The Center for Plant Phenotyping and Controlled Environment Agriculture (CPP-CEA) at IPB University recently hosted an international webinar, bringing together leading experts from Japan to discuss the latest innovations in smart environmental control technology and real-time plant physiology monitoring. The event underscored the strategic role of CPP-CEA in advancing agricultural technology and fostering international collaboration.
Prof Aris Purwanto, Vice Dean of Resources, Cooperation, and Development at the Faculty of Agricultural Technology, IPB University, emphasized the center’s mission during his opening remarks. “CPP-CEA is a leading research center that integrates sensing, modeling, and automation technologies to increase crop productivity and food security,” he stated. The webinar not only enriched academic discussions but also paved the way for long-term research collaborations between IPB University and its Japanese counterparts. Prof Aris encouraged all participants to actively engage in discussions, exchange ideas, and build research networks to drive innovation in sustainable agriculture.
Dr Slamet Widodo, head of CPP-CEA, introduced two new research facilities developed through a collaboration between IPB University and South Korean research partners: smart greenhouses and indoor vertical farming. These facilities are set to become crucial infrastructure for advancing research in plant phenotyping and controlled environment agriculture technology. “These two facilities will be important infrastructure for the development of research related to plant phenotyping and controlled environment agriculture technology,” said Dr Slamet, who is also a lecturer in the Department of Mechanical and Biosystems Engineering at IPB University.
The first speaker, Prof Kotaro Takayama from Toyohashi University of Technology and Ehime University, highlighted the urgency of environment-controlled production systems, such as intelligent greenhouses and indoor farming, to meet the growing demand for stable and high-quality fresh vegetables. He emphasized the importance of plant-guided control, an approach that regulates the environment based on plant physiological responses rather than just environmental parameters. Prof Takayama introduced a real-time photosynthesis and transpiration monitoring system featuring an open-chamber design. “This physiological data enables early detection of plant stress, such as invisible drought, while helping farmers assess additional light requirements and optimize CO₂ needs,” he explained. He also presented advancements in imaging robotics to monitor plant growth distribution, which is essential for balancing vegetative and generative growth.
Associate Prof Naomichi Fujiuchi from Ehime University discussed whole-plant photosynthesis and transpiration monitoring technology, which is already being used in commercial greenhouses in Japan to support cultivation decision-making. “By analyzing the relationship between plant responses to environmental variables such as light radiation and humidity deficit, researchers can identify physiological anomalies and detect plant stress quantitatively,” he explained. He also showcased mathematical models and automatic stress detection algorithms that reduce reliance on expert intuition, making greenhouse management more objective and efficient.
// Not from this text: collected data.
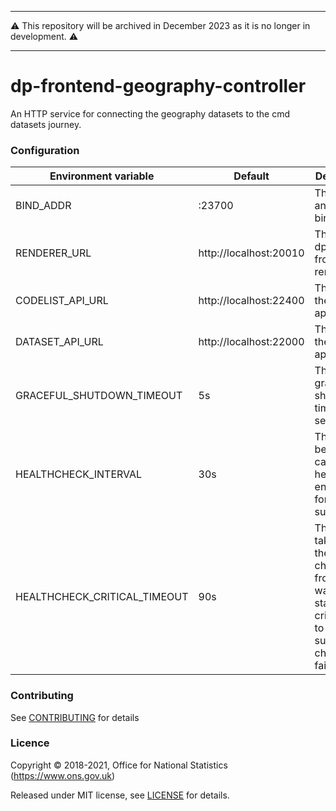 ***
:warning: This repository will be archived in December 2023 as it is no longer in development. :warning:
***

dp-frontend-geography-controller
==================

An HTTP service for connecting the geography datasets to the cmd datasets journey.

### Configuration

| Environment variable         | Default                 | Description
| ---------------------------- | ----------------------- | --------------------------------------
| BIND_ADDR                    | :23700                  | The host and port to bind to.
| RENDERER_URL                 | http://localhost:20010  | The URL of dp-frontend-renderer.
| CODELIST_API_URL             | http://localhost:22400  | The URL of the code list api.
| DATASET_API_URL              | http://localhost:22000  | The URL of the dataset api.
| GRACEFUL_SHUTDOWN_TIMEOUT    | 5s                      | The graceful shutdown timeout in seconds
| HEALTHCHECK_INTERVAL         | 30s                     | The time between calling healthcheck endpoints for check subsystems
| HEALTHCHECK_CRITICAL_TIMEOUT | 90s                     | The time taken for the health changes from warning state to critical due to subsystem check failures

### Contributing

See [CONTRIBUTING](CONTRIBUTING.md) for details

### Licence

Copyright ©‎ 2018-2021, Office for National Statistics (https://www.ons.gov.uk)

Released under MIT license, see [LICENSE](LICENSE.md) for details.

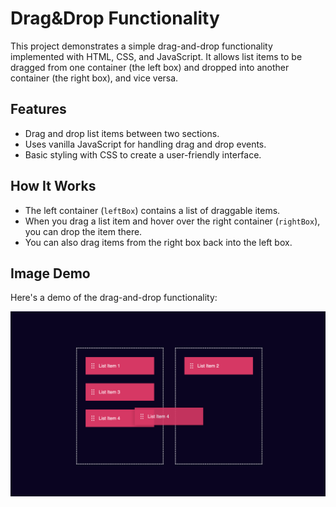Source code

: # Drag&Drop Functionality

This project demonstrates a simple drag-and-drop functionality implemented with HTML, CSS, and JavaScript. It allows list items to be dragged from one container (the left box) and dropped into another container (the right box), and vice versa.

## Features

- Drag and drop list items between two sections.
- Uses vanilla JavaScript for handling drag and drop events.
- Basic styling with CSS to create a user-friendly interface.

## How It Works

- The left container (`leftBox`) contains a list of draggable items.
- When you drag a list item and hover over the right container (`rightBox`), you can drop the item there.
- You can also drag items from the right box back into the left box.

## Image Demo

Here's a demo of the drag-and-drop functionality:

![Drag&Drop Demo](./demo.png)
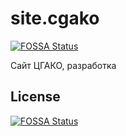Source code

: # site.cgako
[![FOSSA Status](https://app.fossa.io/api/projects/git%2Bgithub.com%2FGoomba41%2Fsite.cgako.svg?type=shield)](https://app.fossa.io/projects/git%2Bgithub.com%2FGoomba41%2Fsite.cgako?ref=badge_shield)

Сайт ЦГАКО, разработка


## License
[![FOSSA Status](https://app.fossa.io/api/projects/git%2Bgithub.com%2FGoomba41%2Fsite.cgako.svg?type=large)](https://app.fossa.io/projects/git%2Bgithub.com%2FGoomba41%2Fsite.cgako?ref=badge_large)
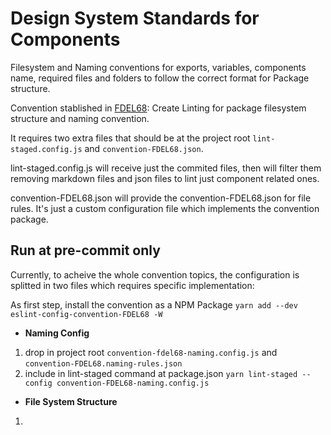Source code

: # Design System Standards for Components

Filesystem and Naming conventions for exports, variables, components name, required files and folders to follow the correct format for Package structure.

Convention stablished in [FDEL68](https://cuponation.atlassian.net/jira/software/c/projects/FDEL/boards/322?modal=detail&selectedIssue=FDEL-68&assignee=6175c9a72097220071fda78e): Create Linting for package filesystem structure and naming convention.

It requires two extra files that should be at the project root `lint-staged.config.js` and `convention-FDEL68.json`.

lint-staged.config.js will receive just the commited files, then will filter them removing markdown files and json files to lint just component related ones.

convention-FDEL68.json will provide the convention-FDEL68.json for file rules. It's just a custom configuration file which implements the convention package.

## Run at pre-commit only

Currently, to acheive the whole convention topics, the configuration is splitted in two files which requires specific implementation:

As first step, install the convention as a NPM Package `yarn add --dev eslint-config-convention-FDEL68 -W`


* **Naming Config**
1. drop in project root `convention-fdel68-naming.config.js` and `convention-FDEL68.naming-rules.json`
2. include in lint-staged command at package.json `yarn lint-staged --config convention-FDEL68-naming.config.js`

* **File System Structure**
1. 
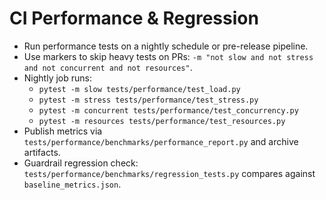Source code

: # CI Performance & Regression

- Run performance tests on a nightly schedule or pre-release pipeline.
- Use markers to skip heavy tests on PRs: `-m "not slow and not stress and not concurrent and not resources"`.
- Nightly job runs:
  - `pytest -m slow tests/performance/test_load.py`
  - `pytest -m stress tests/performance/test_stress.py`
  - `pytest -m concurrent tests/performance/test_concurrency.py`
  - `pytest -m resources tests/performance/test_resources.py`
- Publish metrics via `tests/performance/benchmarks/performance_report.py` and archive artifacts.
- Guardrail regression check: `tests/performance/benchmarks/regression_tests.py` compares against `baseline_metrics.json`.
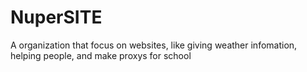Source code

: # NuperSITE
 A organization that focus on websites, like giving weather infomation, helping people, and make proxys for school
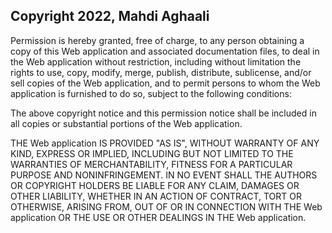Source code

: ## Copyright 2022, Mahdi Aghaali

Permission is hereby granted, free of charge, to any person obtaining a copy of this Web application and associated documentation files, to deal in the Web application without restriction, including without limitation the rights to use, copy, modify, merge, publish, distribute, sublicense, and/or sell copies of the Web application, and to permit persons to whom the Web application is furnished to do so, subject to the following conditions:

The above copyright notice and this permission notice shall be included in all copies or substantial portions of the Web application.

THE Web application IS PROVIDED "AS IS", WITHOUT WARRANTY OF ANY KIND, EXPRESS OR IMPLIED, INCLUDING BUT NOT LIMITED TO THE WARRANTIES OF MERCHANTABILITY, FITNESS FOR A PARTICULAR PURPOSE AND NONINFRINGEMENT. IN NO EVENT SHALL THE AUTHORS OR COPYRIGHT HOLDERS BE LIABLE FOR ANY CLAIM, DAMAGES OR OTHER LIABILITY, WHETHER IN AN ACTION OF CONTRACT, TORT OR OTHERWISE, ARISING FROM, OUT OF OR IN CONNECTION WITH THE Web application OR THE USE OR OTHER DEALINGS IN THE Web application.
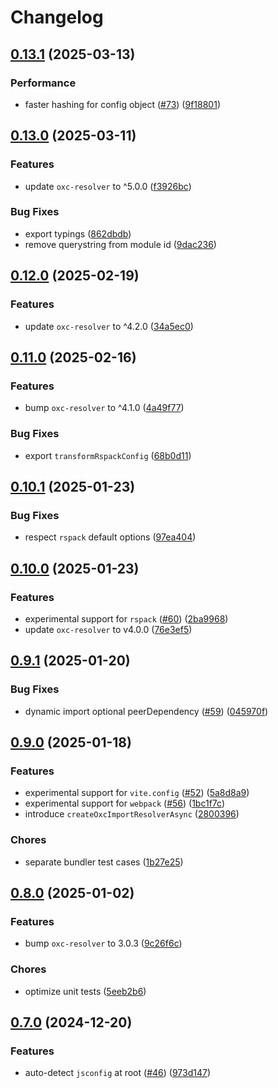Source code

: # Changelog

## [0.13.1](https://github.com/9romise/eslint-import-resolver-oxc/compare/v0.13.0...v0.13.1) (2025-03-13)


### Performance

* faster hashing for config object ([#73](https://github.com/9romise/eslint-import-resolver-oxc/issues/73)) ([9f18801](https://github.com/9romise/eslint-import-resolver-oxc/commit/9f188010ec81a69fcadf46db1b36566b18f80ef8))

## [0.13.0](https://github.com/9romise/eslint-import-resolver-oxc/compare/v0.12.0...v0.13.0) (2025-03-11)


### Features

* update `oxc-resolver` to ^5.0.0 ([f3926bc](https://github.com/9romise/eslint-import-resolver-oxc/commit/f3926bc0a1912f916bf34f17b479ac3f07bbbdc8))


### Bug Fixes

* export typings ([862dbdb](https://github.com/9romise/eslint-import-resolver-oxc/commit/862dbdbba7977af2a036e6bf46f1a1e13c870e09))
* remove querystring from module id ([9dac236](https://github.com/9romise/eslint-import-resolver-oxc/commit/9dac236e60b578cd595fcf82a099e1331d4c8850))

## [0.12.0](https://github.com/9romise/eslint-import-resolver-oxc/compare/v0.11.0...v0.12.0) (2025-02-19)


### Features

* update `oxc-resolver` to ^4.2.0 ([34a5ec0](https://github.com/9romise/eslint-import-resolver-oxc/commit/34a5ec0790b89ccf8df91bc49a9a1200e214d576))

## [0.11.0](https://github.com/9romise/eslint-import-resolver-oxc/compare/v0.10.1...v0.11.0) (2025-02-16)


### Features

* bump `oxc-resolver` to ^4.1.0 ([4a49f77](https://github.com/9romise/eslint-import-resolver-oxc/commit/4a49f777b699701ac1a7f3d6c745ebe1a561e0e7))


### Bug Fixes

* export `transformRspackConfig` ([68b0d11](https://github.com/9romise/eslint-import-resolver-oxc/commit/68b0d113ad6d912cd8b58643a25b3b0b6a2ae24b))

## [0.10.1](https://github.com/9romise/eslint-import-resolver-oxc/compare/v0.10.0...v0.10.1) (2025-01-23)


### Bug Fixes

* respect `rspack` default options ([97ea404](https://github.com/9romise/eslint-import-resolver-oxc/commit/97ea404518955c584a76aba55277c00a868f453d))

## [0.10.0](https://github.com/9romise/eslint-import-resolver-oxc/compare/v0.9.1...v0.10.0) (2025-01-23)


### Features

* experimental support for `rspack` ([#60](https://github.com/9romise/eslint-import-resolver-oxc/issues/60)) ([2ba9968](https://github.com/9romise/eslint-import-resolver-oxc/commit/2ba9968bdfc24ac5dd7fa0eed09e667989575bac))
* update `oxc-resolver` to v4.0.0 ([76e3ef5](https://github.com/9romise/eslint-import-resolver-oxc/commit/76e3ef5985cf4d165183aa605cbe1af64029771e))

## [0.9.1](https://github.com/9romise/eslint-import-resolver-oxc/compare/v0.9.0...v0.9.1) (2025-01-20)


### Bug Fixes

* dynamic import optional peerDependency ([#59](https://github.com/9romise/eslint-import-resolver-oxc/issues/59)) ([045970f](https://github.com/9romise/eslint-import-resolver-oxc/commit/045970fec7847af70e3284d255782ed7e66d7ac9))

## [0.9.0](https://github.com/9romise/eslint-import-resolver-oxc/compare/v0.8.0...v0.9.0) (2025-01-18)


### Features

* experimental support for `vite.config` ([#52](https://github.com/9romise/eslint-import-resolver-oxc/issues/52)) ([5a8d8a9](https://github.com/9romise/eslint-import-resolver-oxc/commit/5a8d8a9c9aba348efb602eaab000a0bfe53b8d4c))
* experimental support for `webpack` ([#56](https://github.com/9romise/eslint-import-resolver-oxc/issues/56)) ([1bc1f7c](https://github.com/9romise/eslint-import-resolver-oxc/commit/1bc1f7c5a5e16464768dddf7053d0e746a6c0feb))
* introduce `createOxcImportResolverAsync` ([2800396](https://github.com/9romise/eslint-import-resolver-oxc/commit/2800396f033187d46533344bde5348c4d422c9d8))


### Chores

* separate bundler test cases ([1b27e25](https://github.com/9romise/eslint-import-resolver-oxc/commit/1b27e256e8bd0631603c4c53515968129dc6480a))

## [0.8.0](https://github.com/9romise/eslint-import-resolver-oxc/compare/v0.7.0...v0.8.0) (2025-01-02)


### Features

* bump `oxc-resolver` to 3.0.3 ([9c26f6c](https://github.com/9romise/eslint-import-resolver-oxc/commit/9c26f6cab7b4e193494f2c9a027cf1d2baf73ef2))


### Chores

* optimize unit tests ([5eeb2b6](https://github.com/9romise/eslint-import-resolver-oxc/commit/5eeb2b6cd6f5cf64e0a4f6828a1fa13f794a0406))

## [0.7.0](https://github.com/9romise/eslint-import-resolver-oxc/compare/v0.6.0...v0.7.0) (2024-12-20)


### Features

* auto-detect `jsconfig` at root ([#46](https://github.com/9romise/eslint-import-resolver-oxc/issues/46)) ([973d147](https://github.com/9romise/eslint-import-resolver-oxc/commit/973d147436adaa220a99471f67297e87ee3123f3))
In an additional session, Dr Taufiq from Toyohashi University of Technology introduced a handy-type photosynthesis measurement system, a portable device designed to facilitate field measurements of photosynthesis and transpiration for agricultural practitioners. “With its light weight, complete sensors, and measurement capabilities under both natural and artificial light, this device is expected to be a practical solution for direct monitoring of plant responses,” he explained.
In conclusion, Dr Slamet Widodo stressed the importance of leveraging plant physiology technology to boost productivity and profitability in controlled environment agriculture (CEA) systems. He highlighted that international collaboration and technological advancements are key to transforming agriculture into a more precise, efficient, and sustainable system. The webinar not only showcased cutting-edge technologies but also reinforced the commitment of IPB University and its partners to advancing agricultural innovation on a global scale.